Des études d’impact « régulières »

« Le ministère étudie régulièrement l’impact de certaines fêtes religieuses sur le fonctionnement des services publics, et notamment au sein de la sphère scolaire », a-t-elle poursuivi. Et d’insister : « Aucune donnée nominative a été ni demandée ni recensée à aucun moment. »

L’Union des Mosquées demande une enquête

Des responsables associatifs, syndicaux ou politiques se sont inquiétés de cette initiative policière, certains comme l’ancien député socialiste Jean-Christophe Cambadélis évoquant « un fichage dans l’ensemble de la ville ». Dans deux communiqués envoyés ce dimanche, SOS Racisme a dénoncé une demande des policiers « particulièrement choquante en ce qu’elle associe la pratique religieuse musulmane à une question de sécurité » puis « une coupable désinvolture » du ministère « lorsqu’il s’agit de s’expliquer sur un acte qui relève donc d’une consigne qu’il a émise ».
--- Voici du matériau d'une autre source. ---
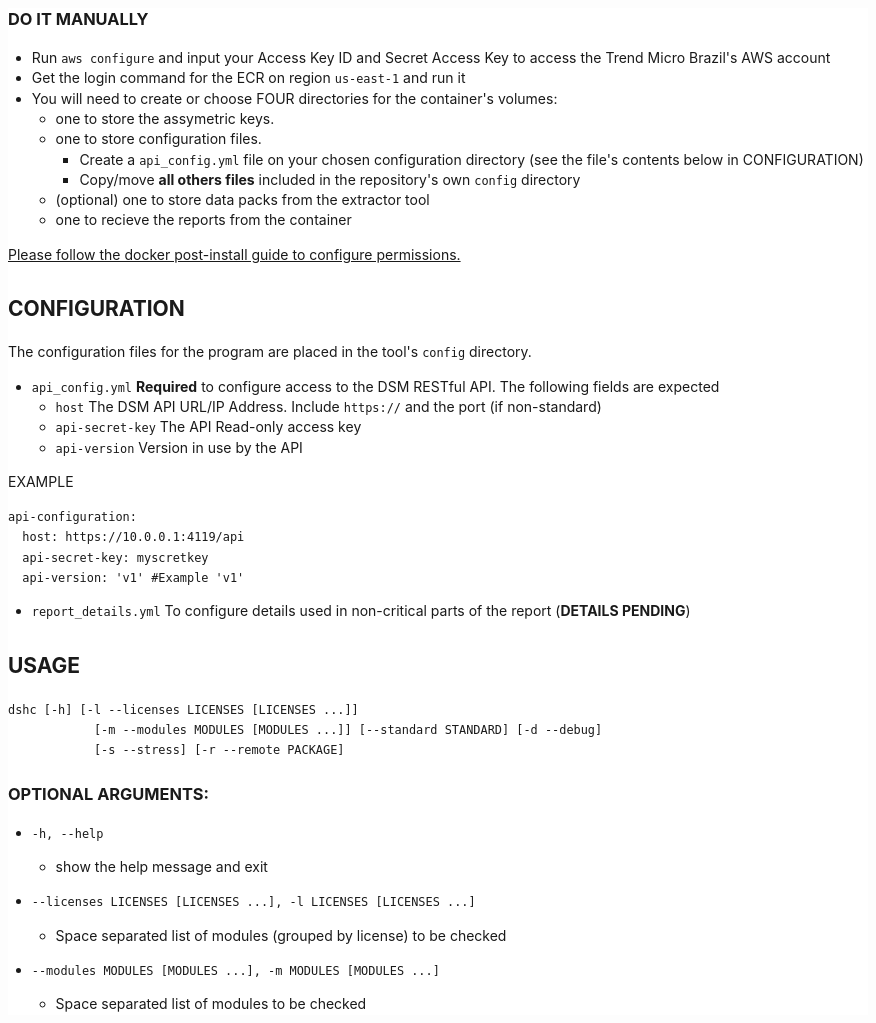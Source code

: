 ### DO IT MANUALLY
- Run `aws configure` and input your Access Key ID and Secret Access Key to access the Trend Micro Brazil's AWS account
- Get the login command for the ECR on region `us-east-1` and run it
- You will need to create or choose FOUR directories for the container's volumes:
  - one to store the assymetric keys.
  - one to store configuration files. 
    - Create a `api_config.yml` file on your chosen configuration directory (see the file's contents below in CONFIGURATION)
    - Copy/move __all others files__ included in the repository's own `config` directory
  - (optional) one to store data packs from the extractor tool
  - one to recieve the reports from the container

[Please follow the docker post-install guide to configure permissions.]( https://docs.docker.com/install/linux/linux-postinstall/ )

## CONFIGURATION
The configuration files for the program are placed in the tool's `config` directory.
- `api_config.yml` __Required__ to configure access to the DSM RESTful API. The following fields are expected
  - `host` The DSM API URL/IP Address. Include `https://` and the port (if non-standard)
  - `api-secret-key` The API Read-only access key
  - `api-version` Version in use by the API

EXAMPLE
```
api-configuration:                                                                 
  host: https://10.0.0.1:4119/api                        
  api-secret-key: myscretkey
  api-version: 'v1' #Example 'v1'       
```
- `report_details.yml` To configure details used in non-critical parts of the report (__DETAILS PENDING__)


## USAGE
```
dshc [-h] [-l --licenses LICENSES [LICENSES ...]]
            [-m --modules MODULES [MODULES ...]] [--standard STANDARD] [-d --debug]
            [-s --stress] [-r --remote PACKAGE]

```

### OPTIONAL ARGUMENTS:

* ```-h, --help```
  * show the help message and exit
* ```--licenses LICENSES [LICENSES ...], -l LICENSES [LICENSES ...]```
  * Space separated list of modules (grouped by license) to be checked

* ```--modules MODULES [MODULES ...], -m MODULES [MODULES ...]```
  * Space separated list of modules to be checked
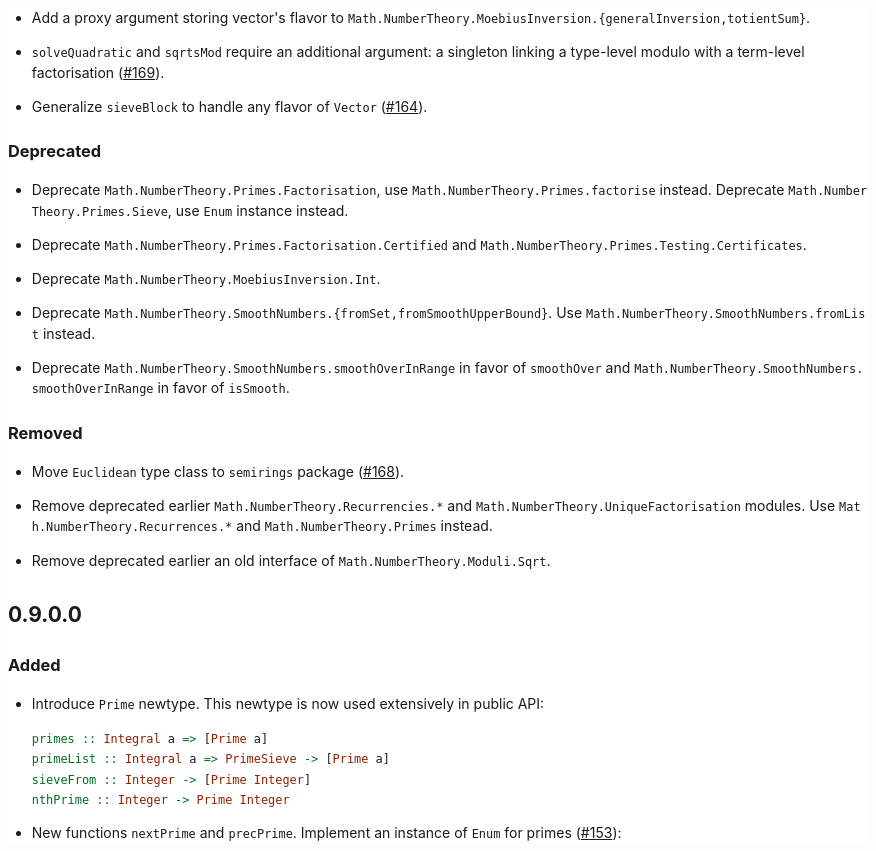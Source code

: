 * Add a proxy argument storing vector's flavor to
  `Math.NumberTheory.MoebiusInversion.{generalInversion,totientSum}`.

* `solveQuadratic` and `sqrtsMod` require an additional argument: a singleton
  linking a type-level modulo with a term-level factorisation ([#169](https://github.com/Bodigrim/arithmoi/pull/169)).

* Generalize `sieveBlock` to handle any flavor of `Vector` ([#164](https://github.com/Bodigrim/arithmoi/pull/164)).

### Deprecated

* Deprecate `Math.NumberTheory.Primes.Factorisation`, use
  `Math.NumberTheory.Primes.factorise` instead. Deprecate
  `Math.NumberTheory.Primes.Sieve`, use `Enum` instance instead.

* Deprecate `Math.NumberTheory.Primes.Factorisation.Certified` and
  `Math.NumberTheory.Primes.Testing.Certificates`.

* Deprecate `Math.NumberTheory.MoebiusInversion.Int`.

* Deprecate `Math.NumberTheory.SmoothNumbers.{fromSet,fromSmoothUpperBound}`.
  Use `Math.NumberTheory.SmoothNumbers.fromList` instead.

* Deprecate `Math.NumberTheory.SmoothNumbers.smoothOverInRange` in favor
  of `smoothOver` and `Math.NumberTheory.SmoothNumbers.smoothOverInRange`
  in favor of `isSmooth`.

### Removed

* Move `Euclidean` type class to `semirings` package ([#168](https://github.com/Bodigrim/arithmoi/pull/168)).

* Remove deprecated earlier `Math.NumberTheory.Recurrencies.*`
  and `Math.NumberTheory.UniqueFactorisation` modules.
  Use `Math.NumberTheory.Recurrences.*` and `Math.NumberTheory.Primes`
  instead.

* Remove deprecated earlier an old interface of `Math.NumberTheory.Moduli.Sqrt`.

## 0.9.0.0

### Added

* Introduce `Prime` newtype. This newtype
  is now used extensively in public API:

  ```haskell
  primes :: Integral a => [Prime a]
  primeList :: Integral a => PrimeSieve -> [Prime a]
  sieveFrom :: Integer -> [Prime Integer]
  nthPrime :: Integer -> Prime Integer
  ```

* New functions `nextPrime` and `precPrime`. Implement an instance of `Enum` for primes ([#153](https://github.com/Bodigrim/arithmoi/pull/153)):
Le syndicat Sud Éducation a de son côté dénoncé des « dérives islamophobes » dans l’administration. « Des collègues AESH et agents se sont vus refuser une autorisation d’absence », pour le jour de la fête, au contraire des enseignants, a-t-il par ailleurs indiqué. L’Union des Mosquées de France pour sa part demandé une « enquête en bonne et due forme » : « Les familles doivent être dûment informées et rassurées du devenir des informations données par certains chefs d’établissements ayant, malheureusement, répondu à la sollicitation des policiers. »

Une source proche du dossier avait évoqué auprès de l’AFP une « maladresse » dans la formulation de la demande relayée par les policiers référents de l’Éducation nationale au bénéfice du renseignement territorial.